#### YOUR ASSIGNMENT
Take every line from the listing below that contains "business".

■ ■ ■ ■ ■ ■ ■

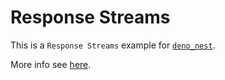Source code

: # Response Streams

This is a `Response Streams` example for
[`deno_nest`](https://deno.land/x/deno_nest).

More info see [here](https://nests.deno.dev/en-US/documentation/28_stream).
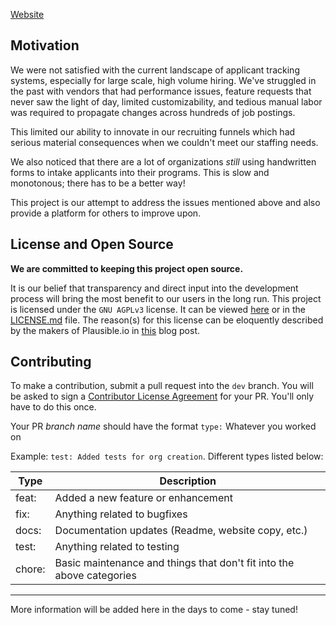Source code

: [Website](https://plutomi.com)

## Motivation

We were not satisfied with the current landscape of applicant tracking systems, especially for large scale, high volume hiring. We've struggled in the past with vendors that had performance issues, feature requests that never saw the light of day, limited customizability, and tedious manual labor was required to propagate changes across hundreds of job postings.

This limited our ability to innovate in our recruiting funnels which had serious material consequences when we couldn't meet our staffing needs.

We also noticed that there are a lot of organizations _still_ using handwritten forms to intake applicants into their programs. This is slow and monotonous; there has to be a better way!

This project is our attempt to address the issues mentioned above and also provide a platform for others to improve upon.

## License and Open Source

**We are committed to keeping this project open source.**

It is our belief that transparency and direct input into the development process will bring the most benefit to our users in the long run. This project is licensed under the `GNU AGPLv3` license. It can be viewed [here](https://choosealicense.com/licenses/agpl-3.0/) or in the [LICENSE.md](LICENSE.md) file. The reason(s) for this license can be eloquently described by the makers of Plausible.io in [this](https://plausible.io/blog/open-source-licenses) blog post.

## Contributing

To make a contribution, submit a pull request into the `dev` branch. You will be asked to sign a [Contributor License Agreement](https://en.wikipedia.org/wiki/Contributor_License_Agreement) for your PR. You'll only have to do this once.

Your PR _branch name_ should have the format `type:` Whatever you worked on

Example: `test: Added tests for org creation`. Different types listed below:

| Type   | Description                                                           |
| ------ | --------------------------------------------------------------------- |
| feat:  | Added a new feature or enhancement                                    |
| fix:   | Anything related to bugfixes                                          |
| docs:  | Documentation updates (Readme, website copy, etc.)                    |
| test:  | Anything related to testing                                           |
| chore: | Basic maintenance and things that don't fit into the above categories |

---

More information will be added here in the days to come - stay tuned!
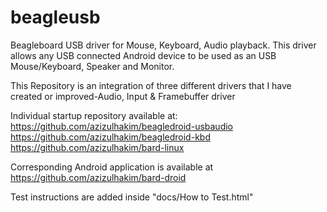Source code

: # beagleusb
Beagleboard USB driver for Mouse, Keyboard, Audio playback. This driver allows any USB connected Android device to be used as an USB Mouse/Keyboard, Speaker and Monitor.


This Repository is an integration of three different drivers that I have created or improved-Audio, Input & Framebuffer driver

Individual startup repository available at:
https://github.com/azizulhakim/beagledroid-usbaudio
https://github.com/azizulhakim/beagledroid-kbd
https://github.com/azizulhakim/bard-linux

Corresponding Android application is available at https://github.com/azizulhakim/bard-droid

Test instructions are added inside "docs/How to Test.html"
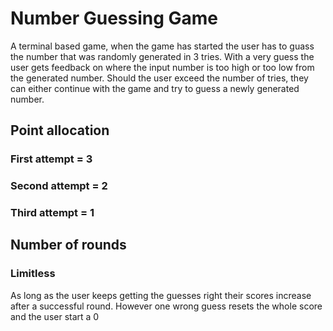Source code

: # Number Guessing Game

A terminal based game, when the game has started the user has to guass the number that was randomly generated in 3 tries.
With a very guess the user gets feedback on where the input number is too high or too low from the generated number.
Should the user exceed the number of tries, they can either continue with the game and try to guess a newly generated number. 

## Point allocation
### First attempt = 3
### Second attempt = 2
### Third attempt = 1

## Number of rounds 

### Limitless
As long as the user keeps getting the guesses right their scores increase after a successful round.
However one wrong guess resets the whole score and the user start a 0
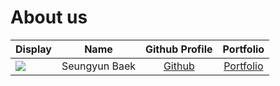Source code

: # About us

Display | Name | Github Profile | Portfolio 
--------|:----:|:--------------:|:---------:
![](https://via.placeholder.com/100.png?text=Photo) | Seungyun Baek | [Github](https://github.com/L0Z1K) | [Portfolio](docs/team/seungyunbaek.md)
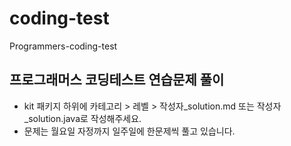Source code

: # coding-test
Programmers-coding-test

## 프로그래머스 코딩테스트 연습문제 풀이
* kit 패키지 하위에 카테고리 > 레벨 > 작성자_solution.md 또는 작성자_solution.java로 작성해주세요.
* 문제는 월요일 자정까지 일주일에 한문제씩 풀고 있습니다.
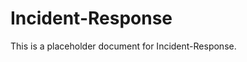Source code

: ﻿<!-- 
---
title: "Incident-Response"
description: "Placeholder description for Incident-Response"
author: "VintageDon"
tags: ["placeholder", "documentation"]
category: "Compliance"
kb_type: "Reference"
version: "0.1"
status: "Draft"
last_updated: "2025-03-16"
---
-->

# Incident-Response

This is a placeholder document for Incident-Response.
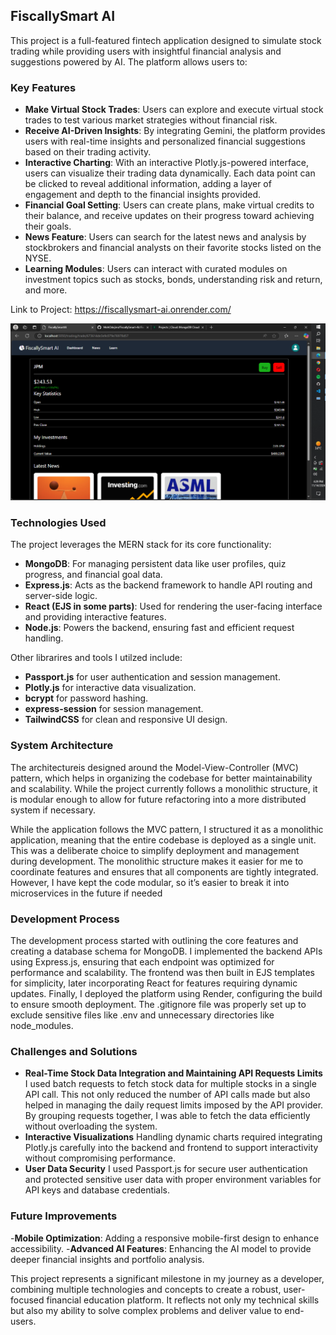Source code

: ## FiscallySmart AI

This project is a full-featured fintech application designed to simulate stock trading while providing users with insightful financial analysis and suggestions powered by AI. The platform allows users to:

### Key Features

- **Make Virtual Stock Trades**:  Users can explore and execute virtual stock trades to test various market strategies without financial risk.
- **Receive AI-Driven Insights**: By integrating Gemini, the platform provides users with real-time insights and personalized financial suggestions based on their trading activity.
- **Interactive Charting**: With an interactive Plotly.js-powered interface, users can visualize their trading data dynamically. Each data point can be clicked to reveal additional information, adding a layer of engagement and depth to the financial insights provided.
- **Financial Goal Setting**:  Users can create plans, make virtual credits to their balance, and receive updates on their progress toward achieving their goals.
- **News Feature**: Users can search for the latest news and analysis by stockbrokers and financial analysts on their favorite stocks listed on the NYSE.
- **Learning Modules**: Users can interact with curated modules on investment topics such as stocks, bonds, understanding risk and return, and more.

Link to Project: https://fiscallysmart-ai.onrender.com/

![stock dashboard](<Screenshot (95).png>)

### Technologies Used 

The project leverages the MERN stack for its core functionality:
- **MongoDB**: For managing persistent data like user profiles, quiz progress, and financial goal data.
- **Express.js**: Acts as the backend framework to handle API routing and server-side logic.
- **React (EJS in some parts)**: Used for rendering the user-facing interface and providing interactive features.
- **Node.js**: Powers the backend, ensuring fast and efficient request handling.

Other librarires and tools I utilzed include:
- **Passport.js** for user authentication and session management.
- **Plotly.js** for interactive data visualization.
- **bcrypt** for password hashing.
- **express-session** for session management.
- **TailwindCSS** for clean and responsive UI design.

### System Architecture 

The architectureis designed around the Model-View-Controller (MVC) pattern, which helps in organizing the codebase for better maintainability and scalability. While the project currently follows a monolithic structure, it is modular enough to allow for future refactoring into a more distributed system if necessary.

While the application follows the MVC pattern, I structured it as a monolithic application, meaning that the entire codebase is deployed as a single unit. This was a deliberate choice to simplify deployment and management during development. The monolithic structure makes it easier for me to coordinate features and ensures that all components are tightly integrated. However, I have kept the code modular, so it’s easier to break it into microservices in the future if needed

### Development Process

The development process started with outlining the core features and creating a database schema for MongoDB. I implemented the backend APIs using Express.js, ensuring that each endpoint was optimized for performance and scalability.
The frontend was then built in EJS templates for simplicity, later incorporating React for features requiring dynamic updates.
Finally, I deployed the platform using Render, configuring the build to ensure smooth deployment. The .gitignore file was properly set up to exclude sensitive files like .env and unnecessary directories like node_modules.

### Challenges and Solutions

- **Real-Time Stock Data Integration and Maintaining API Requests Limits** I used batch requests to fetch stock data for multiple stocks in a single API call. This not only reduced the number of API calls made but also helped in managing the daily request limits imposed by the API provider. By grouping requests together, I was able to fetch the data efficiently without overloading the system.
- **Interactive Visualizations** Handling dynamic charts required integrating Plotly.js carefully into the backend and frontend to support interactivity without compromising performance.
- **User Data Security** I used Passport.js for secure user authentication and protected sensitive user data with proper environment variables for API keys and database credentials.

### Future Improvements 

-**Mobile Optimization**: Adding a responsive mobile-first design to enhance accessibility.
-**Advanced AI Features**: Enhancing the AI model to provide deeper financial insights and portfolio analysis.

This project represents a significant milestone in my journey as a developer, combining multiple technologies and concepts to create a robust, user-focused financial education platform. It reflects not only my technical skills but also my ability to solve complex problems and deliver value to end-users.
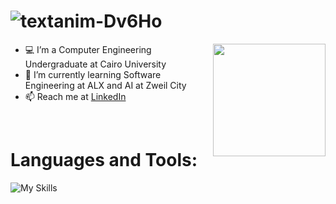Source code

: # ![textanim-Dv6Ho](https://github.com/mariofouad/mariofouad/assets/119708778/bfd66ab6-965e-4d66-afd0-40728f649c90)

<img align="right" width="180" height="180" src="https://media.giphy.com/media/v1.Y2lkPTc5MGI3NjExZTZiMG1vbmlxNm1rMXZxaTBwa2V3emxkYm50ZjAxcjhhdHQwODJlcSZlcD12MV9pbnRlcm5hbF9naWZfYnlfaWQmY3Q9cw/K16aUytpG7JybNAfWH/giphy.gif">

- 💻 I’m a Computer Engineering Undergraduate at Cairo University
- 🌱 I’m currently learning Software Engineering at ALX and AI at Zweil City
- 📫 Reach me at [LinkedIn](https://www.linkedin.com/in/mario-fouad/)

<br/>

# Languages and Tools:
![My Skills](https://skillicons.dev/icons?i=cpp,c,py,html,css,javascript,matlab,linux,git,arduino,github,visualstudio,vscode,stackoverflow,ps,illustrator)

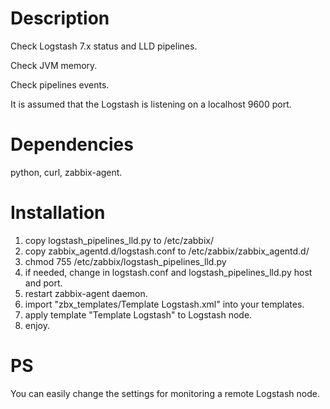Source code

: # Description
Check Logstash 7.x status and LLD pipelines.

Check JVM memory.

Check pipelines events.


It is assumed that the Logstash is listening on a localhost 9600 port.

# Dependencies
python, curl, zabbix-agent.

Installation
============
1. copy logstash_pipelines_lld.py to /etc/zabbix/
2. copy zabbix_agentd.d/logstash.conf to /etc/zabbix/zabbix_agentd.d/
3. chmod 755 /etc/zabbix/logstash_pipelines_lld.py
4. if needed, change in logstash.conf and logstash_pipelines_lld.py host and port.
5. restart zabbix-agent daemon.
6. import "zbx_templates/Template Logstash.xml" into your templates.
7. apply template "Template Logstash" to Logstash node.
9. enjoy.


PS
===========
You can easily change the settings for monitoring a remote Logstash node.

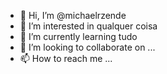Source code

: - 👋 Hi, I’m @michaelrzende
- 👀 I’m interested in qualquer coisa
- 🌱 I’m currently learning tudo
- 💞️ I’m looking to collaborate on ...
- 📫 How to reach me ...

<!---
michaelrzende/michaelrzende is a ✨ special ✨ repository because its `README.md` (this file) appears on your GitHub profile.
You can click the Preview link to take a look at your changes.
--->
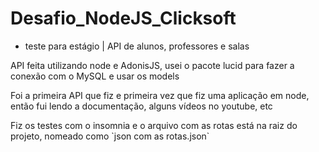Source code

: # Desafio_NodeJS_Clicksoft
- teste para estágio | API de alunos, professores e salas

<p>API feita utilizando node e AdonisJS, usei o pacote lucid para fazer a conexão com o MySQL e usar os models</p>

<p>Foi a primeira API que fiz e primeira vez que fiz uma aplicação em node, então fui lendo a documentação, alguns vídeos no youtube, etc</p>

<p>Fiz os testes com o insomnia e o arquivo com as rotas está na raiz do projeto, nomeado como `json com as rotas.json`</p>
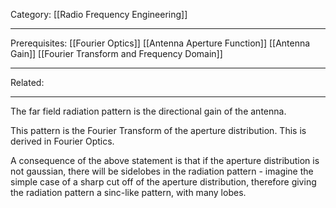 Category: [[Radio Frequency Engineering]]
___
Prerequisites: [[Fourier Optics]] [[Antenna Aperture Function]] [[Antenna Gain]] [[Fourier Transform and Frequency Domain]]
___
Related: 
___
The far field radiation pattern is the directional gain of the antenna. 

This pattern is the Fourier Transform of the aperture distribution. This is derived in Fourier Optics. 

A consequence of the above statement is that if the aperture distribution is not gaussian, there will be sidelobes in the radiation pattern - imagine the simple case of a sharp cut off of the aperture distribution, therefore giving the radiation pattern a sinc-like pattern, with many lobes. 

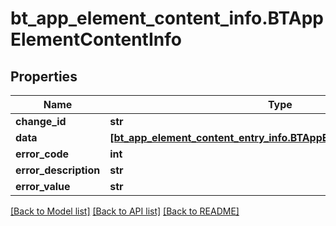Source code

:# bt_app_element_content_info.BTAppElementContentInfo

## Properties
Name | Type | Description | Notes
------------ | ------------- | ------------- | -------------
**change_id** | **str** |  | [optional] 
**data** | [**[bt_app_element_content_entry_info.BTAppElementContentEntryInfo]**](BTAppElementContentEntryInfo.md) |  | [optional] 
**error_code** | **int** |  | [optional] 
**error_description** | **str** |  | [optional] 
**error_value** | **str** |  | [optional] 

[[Back to Model list]](../README.md#documentation-for-models) [[Back to API list]](../README.md#documentation-for-api-endpoints) [[Back to README]](../README.md)


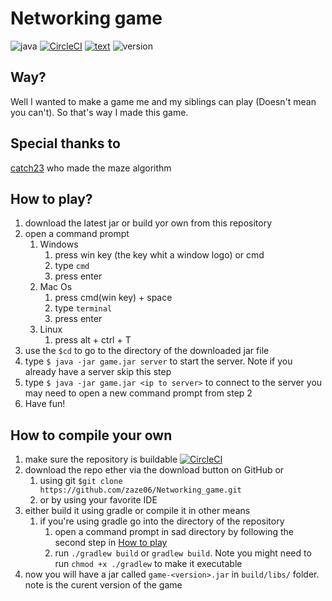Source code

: # Networking game
![java](https://img.shields.io/badge/made%20in%20-Java-%23ff723b?logo=Java&logoColor=abcdef) [![CircleCI](https://circleci.com/gh/zaze06/Networking_game/tree/master.svg?style=shield)](https://circleci.com/gh/zaze06/Networking_game/tree/master)
[![text](https://img.shields.io/badge/using-org.json-%23ff723b?logo=json&logoColor=black)](https://www.json.org/json-en.html) ![version](https://img.shields.io/badge/Version-0.1-%23ff723b)

## Way?
Well I wanted to make a game me  and my siblings can play (Doesn't mean you can't). So that's way I made this game.
## Special thanks to
[catch23](https://stackoverflow.com/users/1498427/catch23) who made the maze algorithm

## How to play?
1. download the latest jar or build yor own from this repository
2. open a command prompt 
    1. Windows
       1. press win key (the key whit a window logo) or cmd
       2. type `cmd`
       3. press enter
    2. Mac Os
       1. press cmd(win key) + space
       2. type `terminal`
       3. press enter
    3. Linux
       1. press alt + ctrl + T
3. use the `$cd` to go to the directory of the downloaded jar file
4. type `$ java -jar game.jar server` to start the server. Note if you already have a server skip this step
5. type `$ java -jar game.jar <ip to server>` to connect to the server you may need to open a new command prompt from step 2
6. Have fun!
## How to compile your own
1. make sure the repository is buildable [![CircleCI](https://circleci.com/gh/zaze06/Networking_game/tree/master.svg?style=shield)](https://circleci.com/gh/zaze06/Networking_game/tree/master)
2. download the repo ether via the download button on GitHub or
    1. using git `$git clone https://github.com/zaze06/Networking_game.git`
    2. or by using your favorite IDE
3. either build it using gradle or compile it in other means
    1. if you're using gradle go into the directory of the repository
        1. open a command prompt in sad directory by following the second step in [How to play](https://github.com/zaze06/Networking_game#how-to-play)
        2. run `./gradlew build` or `gradlew build`. Note you might need to run `chmod +x ./gradlew` to make it executable
4. now you will have a jar called `game-<version>.jar` in `build/libs/` folder. note <version> is the curent version of the game
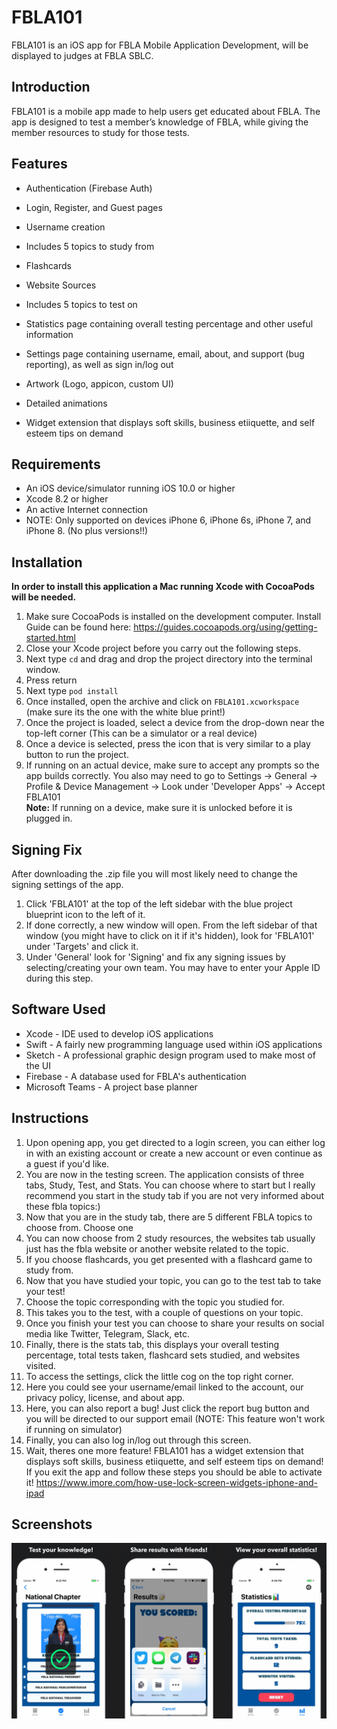 FBLA101
===================

FBLA101 is an iOS app for FBLA Mobile Application Development, will be displayed to judges at FBLA SBLC.

Introduction
-------------
FBLA101 is a mobile app made to help users get educated about FBLA. The app is designed to test a member’s knowledge of FBLA, while giving the member resources to study for those tests.

Features
-------------

 - Authentication (Firebase Auth)
 - Login, Register, and Guest pages
 - Username creation
 
 - Includes 5 topics to study from
  - Flashcards
  - Website Sources
 - Includes 5 topics to test on
 
 - Statistics page containing overall testing percentage and other useful information
 - Settings page containing username, email, about, and support (bug reporting), as well as sign in/log out
 
 - Artwork (Logo, appicon, custom UI)
 - Detailed animations
 - Widget extension that displays soft skills, business etiiquette, and self esteem tips on demand
 
 Requirements
-------------
 - An iOS device/simulator running iOS 10.0 or higher
 - Xcode 8.2 or higher
 - An active Internet connection
 - NOTE: Only supported on devices iPhone 6, iPhone 6s, iPhone 7, and iPhone 8. (No plus versions!!)
 
 Installation
-------------
 **In order to install this application a Mac running Xcode with CocoaPods will be needed.**
 1. Make sure CocoaPods is installed on the development computer. Install Guide can be found here: https://guides.cocoapods.org/using/getting-started.html
 2. Close your Xcode project before you carry out the following steps.
 3. Next type `cd` and drag and drop the project directory into the terminal window.
 4. Press return
 5. Next type `pod install`
 6. Once installed, open the archive and click on `FBLA101.xcworkspace` (make sure its the one with the white blue print!)
 7.  Once the project is loaded, select a device from the drop-down near the top-left corner (This can be a simulator or a real device)
 8. Once a device is selected, press the icon that is very similar to a play button to run the project.
 9. If running on an actual device, make sure to accept any prompts so the app builds correctly. You also may need to go to Settings -> General -> Profile & Device Management -> Look under 'Developer Apps' -> Accept FBLA101<br>
**Note:** If running on a device, make sure it is unlocked before it is plugged in.


Signing Fix
-------------
After downloading the .zip file you will most likely need to change the signing settings of the app.
 1. Click 'FBLA101' at the top of the left sidebar with the blue project blueprint icon to the left of it.
 2. If done correctly, a new window will open. From the left sidebar of that window (you might have to click on it if it's hidden), look for 'FBLA101' under 'Targets' and click it.
 3. Under 'General' look for 'Signing' and fix any signing issues by selecting/creating your own team. You may have to enter your Apple ID during this step.
 
 
 Software Used
-------------

 - Xcode - IDE used to develop iOS applications
 - Swift - A fairly new programming language used within iOS applications
 - Sketch - A professional graphic design program used to make most of the UI
 - Firebase - A database used for FBLA's authentication
 - Microsoft Teams - A project base planner
 
 
  Instructions
-------------

1. Upon opening app, you get directed to a login screen, you can either log in with an existing account or create a new account or even continue as a guest if you'd like.
2. You are now in the testing screen. The application consists of three tabs, Study, Test, and Stats. You can choose where to start but I really recommend you start in the study tab if you are not very informed about these fbla topics:)
3. Now that you are in the study tab, there are 5 different FBLA topics to choose from. Choose one
4. You can now choose from 2 study resources, the websites tab usually just has the fbla website or another website related to the topic.
5. If you choose flashcards, you get presented with a flashcard game to study from.
6. Now that you have studied your topic, you can go to the test tab to take your test!
7. Choose the topic corresponding with the topic you studied for.
8. This takes you to the test, with a couple of questions on your topic. 
9. Once you finish your test you can choose to share your results on social media like Twitter, Telegram, Slack, etc.
10. Finally, there is the stats tab, this displays your overall testing percentage, total tests taken, flashcard sets studied, and websites visited.
11. To access the settings, click the little cog on the top right corner.
12. Here you could see your username/email linked to the account, our privacy policy, license, and about app.
13. Here, you can also report a bug! Just click the report bug button and you will be directed to our support email (NOTE: This feature won't work if running on simulator)
14. Finally, you can also log in/log out through this screen.
15. Wait, theres one more feature! FBLA101 has a widget extension that displays soft skills, business etiiquette, and self esteem tips on demand! If you exit the app and follow these steps you should be able to activate it! https://www.imore.com/how-use-lock-screen-widgets-iphone-and-ipad

  Screenshots
-------------

![Screenshots](https://github.com/gonzob7/FBLAPrep/blob/master/Screenshots%20FBLA101.png)
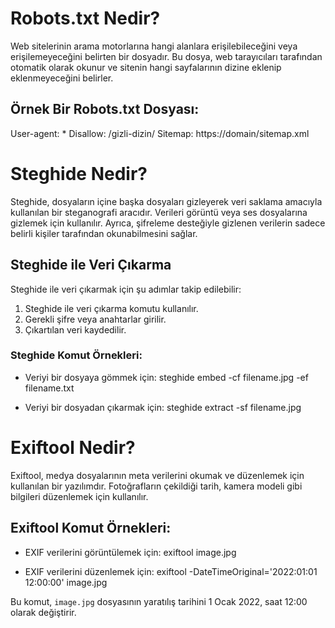 # Robots.txt Nedir?

Web sitelerinin arama motorlarına hangi alanlara erişilebileceğini veya erişilemeyeceğini belirten bir dosyadır. Bu dosya, web tarayıcıları tarafından otomatik olarak okunur ve sitenin hangi sayfalarının dizine eklenip eklenmeyeceğini belirler.

## Örnek Bir Robots.txt Dosyası:

User-agent: * Disallow: /gizli-dizin/ Sitemap: https://domain/sitemap.xml


# Steghide Nedir?

Steghide, dosyaların içine başka dosyaları gizleyerek veri saklama amacıyla kullanılan bir steganografi aracıdır. Verileri görüntü veya ses dosyalarına gizlemek için kullanılır. Ayrıca, şifreleme desteğiyle gizlenen verilerin sadece belirli kişiler tarafından okunabilmesini sağlar.

## Steghide ile Veri Çıkarma

Steghide ile veri çıkarmak için şu adımlar takip edilebilir:

1. Steghide ile veri çıkarma komutu kullanılır.
2. Gerekli şifre veya anahtarlar girilir.
3. Çıkartılan veri kaydedilir.

### Steghide Komut Örnekleri:

- Veriyi bir dosyaya gömmek için:
steghide embed -cf filename.jpg -ef filename.txt


- Veriyi bir dosyadan çıkarmak için:
steghide extract -sf filename.jpg


# Exiftool Nedir?

Exiftool, medya dosyalarının meta verilerini okumak ve düzenlemek için kullanılan bir yazılımdır. Fotoğrafların çekildiği tarih, kamera modeli gibi bilgileri düzenlemek için kullanılır.

## Exiftool Komut Örnekleri:

- EXIF verilerini görüntülemek için:
exiftool image.jpg


- EXIF verilerini düzenlemek için:
exiftool -DateTimeOriginal='2022:01:01 12:00:00' image.jpg


Bu komut, `image.jpg` dosyasının yaratılış tarihini 1 Ocak 2022, saat 12:00 olarak değiştirir.
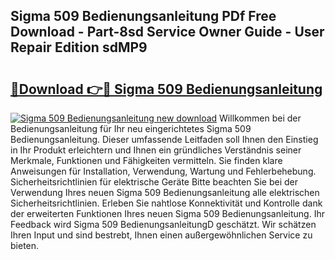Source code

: ## Sigma 509 Bedienungsanleitung PDf Free Download - Part-8sd Service Owner Guide - User Repair Edition sdMP9

# <h2><a href="http://df50tm0.blite.top/?on=Sigma+509+Bedienungsanleitung">🔗Download 👉🔴 Sigma 509 Bedienungsanleitung</a></h2>

[![Sigma 509 Bedienungsanleitung new download](https://i.imgur.com/lujVjoI.png)](http://df50tm0.blite.top/?on=Sigma+509+Bedienungsanleitung)
Willkommen bei der Bedienungsanleitung für Ihr neu eingerichtetes Sigma 509 Bedienungsanleitung. Dieser umfassende Leitfaden soll Ihnen den Einstieg in Ihr Produkt erleichtern und Ihnen ein gründliches Verständnis seiner Merkmale, Funktionen und Fähigkeiten vermitteln. Sie finden klare Anweisungen für Installation, Verwendung, Wartung und Fehlerbehebung. Sicherheitsrichtlinien für elektrische Geräte Bitte beachten Sie bei der Verwendung Ihres neuen Sigma 509 Bedienungsanleitung alle elektrischen Sicherheitsrichtlinien. Erleben Sie nahtlose Konnektivität und Kontrolle dank der erweiterten Funktionen Ihres neuen Sigma 509 Bedienungsanleitung. Ihr Feedback wird Sigma 509 BedienungsanleitungD geschätzt. Wir schätzen Ihren Input und sind bestrebt, Ihnen einen außergewöhnlichen Service zu bieten.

■ ■ ■ ■ ■ ■ ■

#### RESPONSE TO THE EXERCISE
 - Widget extension that displays soft skills, business etiiquette, and self esteem tips on demand
15. Wait, theres one more feature! FBLA101 has a widget extension that displays soft skills, business etiiquette, and self esteem tips on demand! If you exit the app and follow these steps you should be able to activate it! https://www.imore.com/how-use-lock-screen-widgets-iphone-and-ipad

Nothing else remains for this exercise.